Originally posted on June 6, 2010.
The stock of fish is declining worldwide at a rapid and accelerating pace. In Can Catch Shares Prevent Fisheries Collapse? the authors survey fish stocks and find that individual transferable quotas (ITQs) do appear to work in stabilizing and even increasing stocks:
Although bioeconomic theory suggests that assigning secure rights to fishermen may align incentives and lead to significantly enhanced biological and economic performance, evidence to date has been only case- or region-specific. By examining 11,135 global fisheries, we found a strong link: By 2003, the fraction of ITQ-managed fisheries that were collapsed was about half that of non-ITQ fisheries.
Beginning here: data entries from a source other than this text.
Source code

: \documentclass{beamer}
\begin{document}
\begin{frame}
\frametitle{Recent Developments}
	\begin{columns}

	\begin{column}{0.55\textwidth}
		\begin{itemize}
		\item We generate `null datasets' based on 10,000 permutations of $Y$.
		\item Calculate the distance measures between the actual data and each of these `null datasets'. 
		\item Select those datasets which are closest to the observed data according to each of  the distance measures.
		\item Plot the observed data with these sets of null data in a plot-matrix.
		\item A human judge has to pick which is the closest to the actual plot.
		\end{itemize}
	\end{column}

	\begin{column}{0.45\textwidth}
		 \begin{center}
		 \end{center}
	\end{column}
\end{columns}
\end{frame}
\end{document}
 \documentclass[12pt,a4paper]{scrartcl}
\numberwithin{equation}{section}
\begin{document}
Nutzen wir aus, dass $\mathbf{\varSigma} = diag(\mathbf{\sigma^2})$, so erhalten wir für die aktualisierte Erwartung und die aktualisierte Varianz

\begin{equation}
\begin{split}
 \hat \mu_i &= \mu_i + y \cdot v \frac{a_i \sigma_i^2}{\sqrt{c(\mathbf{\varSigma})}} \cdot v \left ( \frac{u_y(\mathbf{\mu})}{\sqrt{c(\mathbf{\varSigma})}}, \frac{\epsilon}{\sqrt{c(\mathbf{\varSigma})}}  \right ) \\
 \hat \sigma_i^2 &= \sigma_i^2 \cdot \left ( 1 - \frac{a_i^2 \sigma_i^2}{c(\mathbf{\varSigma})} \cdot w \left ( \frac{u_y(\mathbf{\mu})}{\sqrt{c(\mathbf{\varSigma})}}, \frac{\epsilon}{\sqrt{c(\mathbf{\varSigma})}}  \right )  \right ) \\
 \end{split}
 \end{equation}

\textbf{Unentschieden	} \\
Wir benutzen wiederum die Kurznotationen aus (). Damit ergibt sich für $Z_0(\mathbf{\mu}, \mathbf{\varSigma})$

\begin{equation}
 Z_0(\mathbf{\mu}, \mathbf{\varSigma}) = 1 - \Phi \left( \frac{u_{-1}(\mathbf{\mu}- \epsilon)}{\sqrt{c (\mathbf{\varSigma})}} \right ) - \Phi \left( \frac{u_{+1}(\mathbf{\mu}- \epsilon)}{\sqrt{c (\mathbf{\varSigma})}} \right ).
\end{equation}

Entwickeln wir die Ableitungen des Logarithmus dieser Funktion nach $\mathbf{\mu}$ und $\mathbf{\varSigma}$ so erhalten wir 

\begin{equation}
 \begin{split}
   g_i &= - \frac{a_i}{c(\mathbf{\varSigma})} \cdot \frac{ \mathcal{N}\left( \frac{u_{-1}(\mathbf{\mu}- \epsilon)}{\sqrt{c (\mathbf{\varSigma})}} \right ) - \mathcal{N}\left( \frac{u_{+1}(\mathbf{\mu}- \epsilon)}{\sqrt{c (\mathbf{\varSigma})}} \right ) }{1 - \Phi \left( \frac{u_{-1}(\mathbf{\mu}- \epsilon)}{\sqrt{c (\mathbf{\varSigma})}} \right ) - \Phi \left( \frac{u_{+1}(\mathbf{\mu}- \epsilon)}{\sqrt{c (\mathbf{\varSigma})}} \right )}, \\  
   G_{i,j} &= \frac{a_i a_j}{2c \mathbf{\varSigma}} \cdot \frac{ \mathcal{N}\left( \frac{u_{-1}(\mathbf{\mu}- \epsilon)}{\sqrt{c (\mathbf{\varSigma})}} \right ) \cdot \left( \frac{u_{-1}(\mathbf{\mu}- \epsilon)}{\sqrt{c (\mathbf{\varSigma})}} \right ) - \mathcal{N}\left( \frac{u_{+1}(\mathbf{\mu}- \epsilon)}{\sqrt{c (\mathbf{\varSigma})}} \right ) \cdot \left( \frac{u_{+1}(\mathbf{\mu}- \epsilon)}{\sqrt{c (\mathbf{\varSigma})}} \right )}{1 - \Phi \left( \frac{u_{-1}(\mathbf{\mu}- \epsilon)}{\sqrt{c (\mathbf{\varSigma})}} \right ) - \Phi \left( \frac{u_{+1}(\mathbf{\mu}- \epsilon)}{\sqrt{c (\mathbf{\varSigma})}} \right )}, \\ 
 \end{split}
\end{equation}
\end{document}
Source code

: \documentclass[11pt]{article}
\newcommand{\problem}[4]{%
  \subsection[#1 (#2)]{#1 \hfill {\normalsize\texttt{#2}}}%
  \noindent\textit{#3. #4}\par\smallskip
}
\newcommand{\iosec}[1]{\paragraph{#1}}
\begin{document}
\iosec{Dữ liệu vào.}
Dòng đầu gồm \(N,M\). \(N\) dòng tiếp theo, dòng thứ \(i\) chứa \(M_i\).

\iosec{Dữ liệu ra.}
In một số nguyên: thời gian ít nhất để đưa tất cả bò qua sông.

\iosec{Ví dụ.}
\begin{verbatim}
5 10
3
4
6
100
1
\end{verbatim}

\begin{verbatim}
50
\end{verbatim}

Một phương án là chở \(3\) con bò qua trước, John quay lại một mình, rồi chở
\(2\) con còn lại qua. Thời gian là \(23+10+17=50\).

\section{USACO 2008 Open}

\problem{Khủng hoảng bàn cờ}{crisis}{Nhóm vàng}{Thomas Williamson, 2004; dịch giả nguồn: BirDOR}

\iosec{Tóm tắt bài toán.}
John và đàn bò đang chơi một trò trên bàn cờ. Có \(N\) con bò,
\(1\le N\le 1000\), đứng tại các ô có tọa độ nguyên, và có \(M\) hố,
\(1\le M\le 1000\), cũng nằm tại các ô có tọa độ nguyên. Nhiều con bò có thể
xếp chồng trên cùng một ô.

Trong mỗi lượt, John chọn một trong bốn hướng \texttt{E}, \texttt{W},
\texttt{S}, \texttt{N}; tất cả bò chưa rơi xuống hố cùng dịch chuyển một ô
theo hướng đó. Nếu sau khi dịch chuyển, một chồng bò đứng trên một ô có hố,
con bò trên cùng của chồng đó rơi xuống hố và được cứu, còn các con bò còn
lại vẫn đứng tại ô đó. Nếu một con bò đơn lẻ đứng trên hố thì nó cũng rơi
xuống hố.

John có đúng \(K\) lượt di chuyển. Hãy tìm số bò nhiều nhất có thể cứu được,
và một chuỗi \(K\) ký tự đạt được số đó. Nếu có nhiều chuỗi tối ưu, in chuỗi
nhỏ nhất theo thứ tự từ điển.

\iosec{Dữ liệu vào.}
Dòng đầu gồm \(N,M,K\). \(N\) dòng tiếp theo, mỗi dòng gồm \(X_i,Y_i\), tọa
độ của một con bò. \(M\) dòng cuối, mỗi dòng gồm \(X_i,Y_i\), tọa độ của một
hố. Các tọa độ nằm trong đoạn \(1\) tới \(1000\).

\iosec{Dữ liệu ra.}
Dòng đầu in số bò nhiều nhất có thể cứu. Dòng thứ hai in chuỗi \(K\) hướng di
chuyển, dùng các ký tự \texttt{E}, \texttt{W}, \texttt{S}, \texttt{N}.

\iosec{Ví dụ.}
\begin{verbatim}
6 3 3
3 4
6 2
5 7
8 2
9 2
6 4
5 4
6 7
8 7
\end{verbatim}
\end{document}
This result probably underestimates ITQ benefits, because most ITQ fisheries are young.
The results of this analysis suggest that well designed catch shares may prevent fishery collapse across diverse taxa and ecosystems.
One of the authors of the paper, Christopher Costello, is featured in the video below from Reason TV which covers the world wide decline in fish stocks, “capital stuffing,” and the use of ITQs to solve the tragedy of the commons (FYI, all these concepts are discussed in Modern Principles).
The video mentions but does not investigate further the problem of fish and whales that travel long distances making property rights more difficult to enforce–a good subject for classroom discussion.
Catch-shares have recently (2009) been introduced in Cape Cod. Here’s a good primer on the costs, benefits and difficulties of implementation. One interesting observation:
Doing away with season restrictions reduces ‘derby’ conditions, in which fishermen race out, even in dangerous weather, to catch as much as possible. It also eliminates seasonal market gluts, potentially increasing the prices fishermen can command for their catch.